• **Instructions for the task**
Set out each line from the following listing that includes the word "Desenvolvimento".

[Opening Input data section]

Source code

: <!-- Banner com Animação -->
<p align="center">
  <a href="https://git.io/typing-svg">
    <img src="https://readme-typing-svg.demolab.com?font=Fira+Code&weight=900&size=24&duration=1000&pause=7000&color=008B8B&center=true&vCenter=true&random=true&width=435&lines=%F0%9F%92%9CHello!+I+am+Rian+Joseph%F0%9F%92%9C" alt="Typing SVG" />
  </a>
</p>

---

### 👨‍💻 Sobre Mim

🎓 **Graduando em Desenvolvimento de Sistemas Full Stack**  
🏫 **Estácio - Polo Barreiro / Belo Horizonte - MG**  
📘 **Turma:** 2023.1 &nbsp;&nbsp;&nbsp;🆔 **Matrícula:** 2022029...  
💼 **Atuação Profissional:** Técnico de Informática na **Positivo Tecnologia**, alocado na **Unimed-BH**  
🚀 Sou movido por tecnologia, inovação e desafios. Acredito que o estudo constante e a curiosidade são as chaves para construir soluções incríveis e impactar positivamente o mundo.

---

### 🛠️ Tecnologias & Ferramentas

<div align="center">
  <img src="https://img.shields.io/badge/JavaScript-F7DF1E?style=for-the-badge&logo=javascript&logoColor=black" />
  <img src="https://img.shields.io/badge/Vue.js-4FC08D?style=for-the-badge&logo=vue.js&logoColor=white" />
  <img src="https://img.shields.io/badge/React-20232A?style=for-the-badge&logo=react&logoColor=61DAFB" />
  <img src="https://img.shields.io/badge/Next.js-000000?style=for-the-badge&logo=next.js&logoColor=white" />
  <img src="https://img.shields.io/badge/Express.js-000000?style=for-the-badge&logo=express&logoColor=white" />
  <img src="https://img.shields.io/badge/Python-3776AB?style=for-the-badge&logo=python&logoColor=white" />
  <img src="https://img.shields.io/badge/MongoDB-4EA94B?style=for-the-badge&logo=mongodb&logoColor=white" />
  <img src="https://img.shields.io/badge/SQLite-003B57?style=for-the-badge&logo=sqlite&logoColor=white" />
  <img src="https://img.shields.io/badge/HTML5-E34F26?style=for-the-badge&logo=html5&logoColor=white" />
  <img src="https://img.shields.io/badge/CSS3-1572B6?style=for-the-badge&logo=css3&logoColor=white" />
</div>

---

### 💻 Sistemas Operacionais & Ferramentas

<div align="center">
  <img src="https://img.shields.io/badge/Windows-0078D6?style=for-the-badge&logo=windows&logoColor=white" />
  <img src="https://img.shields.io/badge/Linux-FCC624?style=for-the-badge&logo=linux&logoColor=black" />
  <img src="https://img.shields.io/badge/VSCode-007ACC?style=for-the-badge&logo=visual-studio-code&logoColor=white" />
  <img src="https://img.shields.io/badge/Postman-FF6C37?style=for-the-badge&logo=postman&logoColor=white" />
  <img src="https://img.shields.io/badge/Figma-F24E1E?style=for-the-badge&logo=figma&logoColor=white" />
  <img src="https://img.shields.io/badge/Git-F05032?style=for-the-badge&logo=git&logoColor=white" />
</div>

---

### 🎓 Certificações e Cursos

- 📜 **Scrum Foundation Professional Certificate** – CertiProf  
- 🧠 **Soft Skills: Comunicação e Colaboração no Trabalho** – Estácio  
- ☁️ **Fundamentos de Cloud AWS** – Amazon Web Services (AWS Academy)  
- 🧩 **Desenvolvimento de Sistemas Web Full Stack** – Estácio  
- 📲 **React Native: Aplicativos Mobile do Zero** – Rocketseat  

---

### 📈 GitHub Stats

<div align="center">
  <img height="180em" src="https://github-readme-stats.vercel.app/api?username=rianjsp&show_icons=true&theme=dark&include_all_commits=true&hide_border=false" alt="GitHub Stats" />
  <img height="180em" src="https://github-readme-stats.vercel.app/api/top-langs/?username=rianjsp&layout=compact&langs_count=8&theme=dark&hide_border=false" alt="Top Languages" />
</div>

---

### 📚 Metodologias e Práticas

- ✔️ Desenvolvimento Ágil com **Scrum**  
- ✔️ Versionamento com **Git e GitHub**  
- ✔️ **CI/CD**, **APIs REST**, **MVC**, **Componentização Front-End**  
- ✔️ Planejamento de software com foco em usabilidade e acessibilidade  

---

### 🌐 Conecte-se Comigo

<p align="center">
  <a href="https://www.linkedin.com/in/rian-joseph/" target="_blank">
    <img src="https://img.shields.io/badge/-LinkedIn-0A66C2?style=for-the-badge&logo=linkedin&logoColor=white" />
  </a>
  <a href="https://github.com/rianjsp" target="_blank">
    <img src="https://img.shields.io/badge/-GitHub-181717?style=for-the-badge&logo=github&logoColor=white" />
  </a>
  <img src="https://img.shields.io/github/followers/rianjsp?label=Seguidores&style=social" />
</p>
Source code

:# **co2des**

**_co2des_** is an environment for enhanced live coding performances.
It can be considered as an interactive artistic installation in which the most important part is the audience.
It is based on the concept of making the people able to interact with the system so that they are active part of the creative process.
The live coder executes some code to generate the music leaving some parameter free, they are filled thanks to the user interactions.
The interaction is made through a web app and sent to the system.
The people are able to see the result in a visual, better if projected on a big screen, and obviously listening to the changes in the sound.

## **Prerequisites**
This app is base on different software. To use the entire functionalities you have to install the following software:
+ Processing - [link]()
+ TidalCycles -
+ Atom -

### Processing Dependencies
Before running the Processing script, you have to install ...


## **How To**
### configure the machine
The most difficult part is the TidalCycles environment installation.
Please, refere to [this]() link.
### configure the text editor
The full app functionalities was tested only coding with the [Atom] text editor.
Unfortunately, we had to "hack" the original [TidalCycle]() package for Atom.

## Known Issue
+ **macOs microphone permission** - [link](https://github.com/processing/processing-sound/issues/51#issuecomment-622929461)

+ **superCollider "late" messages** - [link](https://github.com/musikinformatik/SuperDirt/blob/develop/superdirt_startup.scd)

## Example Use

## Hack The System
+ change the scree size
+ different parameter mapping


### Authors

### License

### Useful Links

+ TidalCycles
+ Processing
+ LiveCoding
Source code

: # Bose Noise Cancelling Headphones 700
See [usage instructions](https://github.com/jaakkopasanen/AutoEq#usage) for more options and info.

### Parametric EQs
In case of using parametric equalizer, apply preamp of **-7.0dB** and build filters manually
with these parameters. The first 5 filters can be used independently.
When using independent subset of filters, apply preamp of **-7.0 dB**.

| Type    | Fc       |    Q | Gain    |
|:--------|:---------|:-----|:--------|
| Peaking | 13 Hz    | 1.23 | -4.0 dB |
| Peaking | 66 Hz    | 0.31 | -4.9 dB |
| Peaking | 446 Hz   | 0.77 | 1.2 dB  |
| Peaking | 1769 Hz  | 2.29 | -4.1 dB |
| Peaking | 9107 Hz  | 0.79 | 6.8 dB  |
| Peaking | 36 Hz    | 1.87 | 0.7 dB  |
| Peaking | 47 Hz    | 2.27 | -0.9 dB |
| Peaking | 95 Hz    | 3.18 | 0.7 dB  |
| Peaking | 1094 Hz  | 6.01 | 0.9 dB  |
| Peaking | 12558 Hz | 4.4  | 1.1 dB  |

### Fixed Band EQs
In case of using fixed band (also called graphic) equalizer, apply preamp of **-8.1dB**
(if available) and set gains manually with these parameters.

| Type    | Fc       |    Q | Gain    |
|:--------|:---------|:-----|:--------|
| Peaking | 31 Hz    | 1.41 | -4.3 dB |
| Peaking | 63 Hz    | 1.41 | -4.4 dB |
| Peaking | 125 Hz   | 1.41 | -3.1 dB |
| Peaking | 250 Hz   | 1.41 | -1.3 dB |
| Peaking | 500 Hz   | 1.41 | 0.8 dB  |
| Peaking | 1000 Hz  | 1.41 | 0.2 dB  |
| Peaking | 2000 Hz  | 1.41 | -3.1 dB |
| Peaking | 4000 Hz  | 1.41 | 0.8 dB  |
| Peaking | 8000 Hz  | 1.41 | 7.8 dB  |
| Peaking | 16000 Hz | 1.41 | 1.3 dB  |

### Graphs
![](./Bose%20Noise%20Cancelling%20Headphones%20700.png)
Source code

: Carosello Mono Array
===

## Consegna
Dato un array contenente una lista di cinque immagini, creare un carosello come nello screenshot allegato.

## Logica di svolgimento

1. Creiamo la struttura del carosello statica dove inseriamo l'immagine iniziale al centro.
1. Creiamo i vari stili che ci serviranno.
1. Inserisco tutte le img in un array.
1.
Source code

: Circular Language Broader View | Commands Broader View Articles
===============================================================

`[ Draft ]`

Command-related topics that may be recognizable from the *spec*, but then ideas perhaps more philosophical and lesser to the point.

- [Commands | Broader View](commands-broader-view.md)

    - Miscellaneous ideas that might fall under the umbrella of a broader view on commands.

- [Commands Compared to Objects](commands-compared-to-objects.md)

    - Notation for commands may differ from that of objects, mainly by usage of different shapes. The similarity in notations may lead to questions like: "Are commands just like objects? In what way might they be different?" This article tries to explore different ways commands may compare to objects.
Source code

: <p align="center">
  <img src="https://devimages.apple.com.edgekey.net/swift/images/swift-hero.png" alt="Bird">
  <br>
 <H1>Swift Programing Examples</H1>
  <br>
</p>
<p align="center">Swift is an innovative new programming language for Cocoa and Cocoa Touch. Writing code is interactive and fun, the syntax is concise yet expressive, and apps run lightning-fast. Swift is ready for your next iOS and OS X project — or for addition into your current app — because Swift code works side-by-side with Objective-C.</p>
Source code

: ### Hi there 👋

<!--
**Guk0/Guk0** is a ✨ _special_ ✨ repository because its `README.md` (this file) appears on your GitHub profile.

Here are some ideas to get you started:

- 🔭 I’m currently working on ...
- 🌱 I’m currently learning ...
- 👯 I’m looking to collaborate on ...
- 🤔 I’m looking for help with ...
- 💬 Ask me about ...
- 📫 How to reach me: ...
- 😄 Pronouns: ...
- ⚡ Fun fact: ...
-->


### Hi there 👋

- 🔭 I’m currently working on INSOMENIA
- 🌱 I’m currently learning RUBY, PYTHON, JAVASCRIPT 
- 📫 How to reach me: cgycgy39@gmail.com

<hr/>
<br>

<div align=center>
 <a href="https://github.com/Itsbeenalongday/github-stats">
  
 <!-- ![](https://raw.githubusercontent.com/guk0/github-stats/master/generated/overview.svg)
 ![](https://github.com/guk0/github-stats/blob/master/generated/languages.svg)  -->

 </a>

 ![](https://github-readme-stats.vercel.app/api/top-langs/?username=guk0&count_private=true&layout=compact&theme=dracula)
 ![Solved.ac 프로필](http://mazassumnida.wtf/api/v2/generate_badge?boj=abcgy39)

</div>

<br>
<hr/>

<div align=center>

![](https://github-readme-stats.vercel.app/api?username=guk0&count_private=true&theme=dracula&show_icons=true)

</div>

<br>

[Closing Input data section]

• **Task response**
🎓 **Graduando em Desenvolvimento de Sistemas Full Stack**  
- 🧩 **Desenvolvimento de Sistemas Web Full Stack** – Estácio  
- ✔️ Desenvolvimento Ágil com **Scrum**  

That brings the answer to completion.